Le désœuvrement et le goût de la nouveauté ont donné, depuis trois ans, une vogue passagère à ce qu'on a très-ridiculement nommé des vauxhalls en France. Un artificier nommé Torré, ayant imaginé de donner au public pour son argent deux fois par semaine des feux d'artifice sur le boulevard du Temple, fut troublé dans son entreprise par les possesseurs des maisons du voisinage, qui, indépendamment de l'incommodité du bruit, se plaignaient du danger auquel cet établissement les exposait.
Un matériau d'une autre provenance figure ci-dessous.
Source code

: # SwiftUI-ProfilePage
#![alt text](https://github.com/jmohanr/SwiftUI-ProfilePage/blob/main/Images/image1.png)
La police défendit ces feux, et Torré, écrasé de dettes qu'il avait contractées dans l'espérance des plus grands profits, imagina d'élever sur son terrain des salles de bal, des cafés, des boutiques de modes, et obtint

la permission d'y assembler deux fois par semaine le public, depuis cinq jusqu'à dix heures du soir, en faisant payer à l'entrée trente sous par tête. La nouveauté et la compassion pour un pauvre diable abîmé de dettes, sans sa faute, firent prodigieusement réussir cette entreprise qu'il appela Vauxhall, quoiqu'elle n'eût rien de commun avec le vauxhall de Londres. Bientôt on vit s'élever de toutes parts des vauxhalls qui tombèrent aussi rapidement que le premier avait réussi. On en bâtit un à la foire S. Germain pour servir durant la foire depuis le mois de février jusqu'à Pâques de chaque année. Celui-ci, pour se préserver d'une ruine trop prompte, imagina de faire chaque fois une loterie d'un seul lot de cinquante écus pris sur la recette. Il faut dire à la honte du public que ce moyen bas réussit pendant un hiver entier, et attira une foule prodigieuse au Vauxhall de la foire. Bientôt il se forma une compagnie nombreuse et riche qui, s'assurant de l'appui d'une protection puissante, ambitionna le privilége exclusif des vauxhalls de Paris. Elle forma le projet le plus insensé qu'on eût encore vu ; elle acheta, à des frais énormes, un terrain considérable à l'extrémité du faubourg SaintHonoré au Roule sur les Champs-Elysées; elle y bâtit, à des frais plus énormes encore, un édifice immense, et dépensa ainsi près de deux millions pour y recevoir deux fois par semaine les oisifs de Paris, à trente sols par tête. On a fait le 23 du mois dernier l'ouverture de cette magnifique

boutique, que l'on a consacrée sous le nom de Colisée, parce qu'on a en effet copié la fameuse rotonde de Rome qui porte ce nom.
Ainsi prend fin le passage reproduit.